Anton is one of the popular webfonts available from Google’s webfont service. When first created Anton was released as a single weighted, heavy, display font, specifically made for use in web headlines and banners. The Anton face is now being developed and defined further, with more weights being added and made available under the name ‘Antonio’. Like Anton, Antonio will be available from Google Web Fonts.
The Origins of the Antonio Face.
Anton and Antonio take their basic type forms from a number of old display typefaces, most specifically from original specimens of ‘Anzeigen Grotesk’, a heavy, display, advertising typeface, first marketed in 1943 by the Haas Type Foundry, Basel. The design of Anton and Antonio take these old forms as foundations from which to build new webfonts. Other old faces in the same type family tree as Anzeigen were also used a points of reference for these new web fonts.
Historically, Anzeigen likely formed the basis for other more known and popular typefaces such as Compacta (1963), Impact (1965), Folio (1957), and Helvetica Inserat (1957). Equally, Anzeigen itself owed much of its design from the earlier face of ‘Aurora Bold Condensed’ and to a certain extent from condensed versions of the classic grotesques and gothic faces such as ‘Alternate Gothic’.
The ‘Advertisers Gothic’ Family Tree.
Plotting the family tree of the array of ‘advertising’ type designs and their origins and offshoots can be complex. In the era of machine typesetting, fonts were proprietary to the typesetting equipment, so for the manufactures of this equipment the typefaces manufactured was crucial to machine sales. As a result, every typesetting equipment manufacturer developed functional equivalents of important typefaces in their competitors’ catalogue (1). Alongside this smaller foundries also wished to sell their own version of the popular ‘faces’. A popular and industrious face such as the heavy, condensed, advertising or display gothic became highly copied and derived as each foundry manufactured and marketed it’s own versions. This created an array of typefaces that included very similar type forms. With the introduction of photo-typesetting and later, digital type, the array of these faces has grown larger still.
Making Fonts Free.
The forms of the heavy, condensed, advertising gothics have been used and re-used, shaped and re-shaped for nearly a century, or more. What is new with Anton and Antonio is that these old forms are now used to create fonts that are free to be used across the web, without hindrance from proprietary licensing or paywalls.

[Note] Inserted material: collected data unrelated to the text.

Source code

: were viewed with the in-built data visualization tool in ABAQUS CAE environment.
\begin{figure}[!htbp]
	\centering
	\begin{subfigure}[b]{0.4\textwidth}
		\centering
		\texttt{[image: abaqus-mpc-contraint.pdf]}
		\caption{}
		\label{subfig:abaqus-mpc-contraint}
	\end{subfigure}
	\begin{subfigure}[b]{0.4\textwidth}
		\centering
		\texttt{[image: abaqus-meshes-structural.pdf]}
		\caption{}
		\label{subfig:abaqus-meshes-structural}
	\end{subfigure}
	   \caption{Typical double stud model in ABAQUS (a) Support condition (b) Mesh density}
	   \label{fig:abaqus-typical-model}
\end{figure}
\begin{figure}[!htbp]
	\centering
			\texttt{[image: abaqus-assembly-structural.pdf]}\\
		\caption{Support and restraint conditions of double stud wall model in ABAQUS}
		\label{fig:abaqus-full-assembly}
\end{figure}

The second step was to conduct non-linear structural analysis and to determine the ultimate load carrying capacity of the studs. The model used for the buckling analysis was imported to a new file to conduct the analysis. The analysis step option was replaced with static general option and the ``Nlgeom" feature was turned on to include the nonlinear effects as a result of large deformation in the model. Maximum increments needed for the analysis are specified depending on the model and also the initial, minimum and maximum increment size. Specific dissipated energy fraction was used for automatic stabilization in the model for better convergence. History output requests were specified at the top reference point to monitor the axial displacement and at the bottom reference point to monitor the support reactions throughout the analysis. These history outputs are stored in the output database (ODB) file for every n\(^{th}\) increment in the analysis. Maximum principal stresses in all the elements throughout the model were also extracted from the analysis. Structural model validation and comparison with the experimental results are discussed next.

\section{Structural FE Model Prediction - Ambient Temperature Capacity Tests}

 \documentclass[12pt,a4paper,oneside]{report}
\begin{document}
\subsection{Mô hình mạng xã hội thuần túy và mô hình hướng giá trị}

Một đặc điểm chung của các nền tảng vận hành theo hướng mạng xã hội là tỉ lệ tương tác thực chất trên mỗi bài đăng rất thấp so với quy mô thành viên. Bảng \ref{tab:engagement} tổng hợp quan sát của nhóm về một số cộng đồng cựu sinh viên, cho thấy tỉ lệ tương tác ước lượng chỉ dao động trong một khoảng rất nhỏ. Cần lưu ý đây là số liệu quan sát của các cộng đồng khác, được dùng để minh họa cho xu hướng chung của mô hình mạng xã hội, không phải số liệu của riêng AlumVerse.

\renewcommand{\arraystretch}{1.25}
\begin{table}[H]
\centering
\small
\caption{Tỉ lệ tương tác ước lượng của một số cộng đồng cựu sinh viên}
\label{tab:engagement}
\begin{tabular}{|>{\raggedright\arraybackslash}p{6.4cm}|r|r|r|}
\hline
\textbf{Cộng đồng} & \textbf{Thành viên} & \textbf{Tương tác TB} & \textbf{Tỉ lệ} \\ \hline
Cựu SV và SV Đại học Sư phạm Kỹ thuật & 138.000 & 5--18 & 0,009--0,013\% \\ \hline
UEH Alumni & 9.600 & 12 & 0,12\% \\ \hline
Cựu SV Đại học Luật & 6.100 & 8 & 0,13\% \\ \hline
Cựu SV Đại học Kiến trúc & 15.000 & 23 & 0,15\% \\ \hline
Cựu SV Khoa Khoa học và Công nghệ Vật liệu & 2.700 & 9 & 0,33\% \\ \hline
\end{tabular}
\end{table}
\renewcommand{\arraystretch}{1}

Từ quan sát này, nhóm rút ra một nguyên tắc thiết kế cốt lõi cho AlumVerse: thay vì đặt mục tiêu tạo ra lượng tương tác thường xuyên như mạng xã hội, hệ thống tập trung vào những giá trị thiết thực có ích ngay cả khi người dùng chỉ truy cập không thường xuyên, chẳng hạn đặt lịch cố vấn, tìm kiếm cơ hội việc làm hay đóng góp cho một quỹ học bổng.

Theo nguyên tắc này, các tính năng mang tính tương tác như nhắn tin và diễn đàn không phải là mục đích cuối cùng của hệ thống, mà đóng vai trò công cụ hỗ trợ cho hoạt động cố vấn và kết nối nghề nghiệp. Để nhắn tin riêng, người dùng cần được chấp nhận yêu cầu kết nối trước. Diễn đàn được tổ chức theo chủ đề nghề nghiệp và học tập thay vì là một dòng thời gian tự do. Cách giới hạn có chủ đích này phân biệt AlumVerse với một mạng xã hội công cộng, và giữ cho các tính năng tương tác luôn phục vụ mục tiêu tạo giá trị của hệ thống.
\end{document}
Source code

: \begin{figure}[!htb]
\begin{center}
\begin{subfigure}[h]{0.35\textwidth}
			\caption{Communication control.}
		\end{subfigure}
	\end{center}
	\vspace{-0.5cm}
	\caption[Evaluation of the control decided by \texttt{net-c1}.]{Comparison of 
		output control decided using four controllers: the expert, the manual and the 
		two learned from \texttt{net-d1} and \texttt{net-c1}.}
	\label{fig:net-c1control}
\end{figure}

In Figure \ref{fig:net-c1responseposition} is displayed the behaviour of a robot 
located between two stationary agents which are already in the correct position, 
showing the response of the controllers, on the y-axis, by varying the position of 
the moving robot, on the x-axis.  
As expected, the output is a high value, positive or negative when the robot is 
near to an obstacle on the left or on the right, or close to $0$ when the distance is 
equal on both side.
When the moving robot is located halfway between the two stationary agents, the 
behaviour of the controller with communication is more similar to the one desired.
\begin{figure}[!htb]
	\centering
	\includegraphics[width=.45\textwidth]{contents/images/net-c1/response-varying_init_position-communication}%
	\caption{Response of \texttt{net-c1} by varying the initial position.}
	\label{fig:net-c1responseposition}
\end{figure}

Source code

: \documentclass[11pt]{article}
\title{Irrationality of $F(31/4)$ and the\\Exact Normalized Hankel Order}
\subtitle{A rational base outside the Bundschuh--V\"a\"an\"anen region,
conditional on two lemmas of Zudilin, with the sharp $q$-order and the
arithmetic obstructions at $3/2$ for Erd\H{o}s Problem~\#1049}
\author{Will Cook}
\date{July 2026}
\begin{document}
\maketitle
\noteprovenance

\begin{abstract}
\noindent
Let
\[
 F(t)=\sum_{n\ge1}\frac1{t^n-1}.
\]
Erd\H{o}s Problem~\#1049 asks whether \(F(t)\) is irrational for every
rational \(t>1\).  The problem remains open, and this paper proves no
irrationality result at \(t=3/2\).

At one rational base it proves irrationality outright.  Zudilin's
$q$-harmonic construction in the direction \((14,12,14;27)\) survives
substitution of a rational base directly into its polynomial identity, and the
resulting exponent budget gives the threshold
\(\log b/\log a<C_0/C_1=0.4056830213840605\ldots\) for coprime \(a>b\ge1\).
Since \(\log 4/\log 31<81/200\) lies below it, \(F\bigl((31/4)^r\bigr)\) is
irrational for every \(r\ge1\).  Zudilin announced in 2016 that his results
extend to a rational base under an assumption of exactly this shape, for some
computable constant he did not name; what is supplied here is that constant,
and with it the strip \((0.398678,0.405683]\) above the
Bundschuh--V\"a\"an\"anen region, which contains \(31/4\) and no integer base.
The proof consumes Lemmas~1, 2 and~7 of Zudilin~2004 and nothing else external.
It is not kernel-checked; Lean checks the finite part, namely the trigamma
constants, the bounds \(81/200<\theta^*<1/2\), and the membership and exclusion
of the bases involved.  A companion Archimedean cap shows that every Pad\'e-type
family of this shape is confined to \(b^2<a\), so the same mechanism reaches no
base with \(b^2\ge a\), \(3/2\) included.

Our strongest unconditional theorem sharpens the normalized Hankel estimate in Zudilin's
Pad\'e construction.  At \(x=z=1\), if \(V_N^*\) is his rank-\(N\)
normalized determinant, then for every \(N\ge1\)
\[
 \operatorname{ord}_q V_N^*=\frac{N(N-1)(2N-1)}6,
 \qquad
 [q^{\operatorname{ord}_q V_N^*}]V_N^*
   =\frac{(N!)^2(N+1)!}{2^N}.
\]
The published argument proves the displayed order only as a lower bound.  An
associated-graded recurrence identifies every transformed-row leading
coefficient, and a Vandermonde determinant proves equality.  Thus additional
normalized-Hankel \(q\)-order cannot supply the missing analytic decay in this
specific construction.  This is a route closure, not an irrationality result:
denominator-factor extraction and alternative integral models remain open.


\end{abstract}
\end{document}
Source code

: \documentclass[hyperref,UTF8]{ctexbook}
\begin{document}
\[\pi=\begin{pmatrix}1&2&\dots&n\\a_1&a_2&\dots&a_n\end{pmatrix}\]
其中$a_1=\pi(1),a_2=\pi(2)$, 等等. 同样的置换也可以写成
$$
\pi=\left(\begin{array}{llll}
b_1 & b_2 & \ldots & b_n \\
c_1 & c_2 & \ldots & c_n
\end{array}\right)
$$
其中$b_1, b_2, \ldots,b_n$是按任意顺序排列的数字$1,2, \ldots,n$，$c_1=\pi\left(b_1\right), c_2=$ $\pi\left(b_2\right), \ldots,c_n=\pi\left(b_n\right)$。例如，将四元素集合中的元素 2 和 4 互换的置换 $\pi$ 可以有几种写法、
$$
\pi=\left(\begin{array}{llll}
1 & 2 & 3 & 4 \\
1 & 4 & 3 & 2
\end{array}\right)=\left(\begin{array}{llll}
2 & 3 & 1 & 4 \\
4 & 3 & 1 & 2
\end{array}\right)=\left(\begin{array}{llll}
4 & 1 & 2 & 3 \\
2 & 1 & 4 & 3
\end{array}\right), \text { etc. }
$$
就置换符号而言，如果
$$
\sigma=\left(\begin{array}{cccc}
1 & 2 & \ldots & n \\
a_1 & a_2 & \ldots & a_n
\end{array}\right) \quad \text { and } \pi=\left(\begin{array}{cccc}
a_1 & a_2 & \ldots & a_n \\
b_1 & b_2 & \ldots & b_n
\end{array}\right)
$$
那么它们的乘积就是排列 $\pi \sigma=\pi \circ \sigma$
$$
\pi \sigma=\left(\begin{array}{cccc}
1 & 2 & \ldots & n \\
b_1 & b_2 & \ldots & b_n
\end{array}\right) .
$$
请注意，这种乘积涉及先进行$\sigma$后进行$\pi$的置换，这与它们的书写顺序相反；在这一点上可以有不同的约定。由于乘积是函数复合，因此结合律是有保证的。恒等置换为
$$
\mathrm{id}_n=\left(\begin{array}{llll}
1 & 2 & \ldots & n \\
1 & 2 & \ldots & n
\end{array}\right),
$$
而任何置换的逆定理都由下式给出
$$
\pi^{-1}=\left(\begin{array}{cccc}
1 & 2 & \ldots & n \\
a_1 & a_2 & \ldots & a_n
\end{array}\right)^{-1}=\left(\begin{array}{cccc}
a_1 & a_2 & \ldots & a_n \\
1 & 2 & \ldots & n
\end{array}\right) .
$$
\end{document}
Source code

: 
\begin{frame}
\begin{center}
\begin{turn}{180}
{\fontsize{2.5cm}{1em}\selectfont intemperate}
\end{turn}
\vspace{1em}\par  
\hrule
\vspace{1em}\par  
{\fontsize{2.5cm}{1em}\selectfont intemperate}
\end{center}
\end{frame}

Aurora; Design date: 1928 (c.)
Anzeigen Grotesk; Designers: Haas Type Foundry; Design date: 1943 (c.)
Folio Condensed; Designers: Konrad F. Bauer, Walter Baum; Design date: 1957-62 (c.)
Helvetica Inserat; Designers: Edouard Hoffmann, Max Miedinger; Design date: 1957/1961
Compacta; Designers: Fred Lambert; Design date: 1963 (c.)
Impact; Designers: Geoffrey Lee; Design date: 1965 (c.)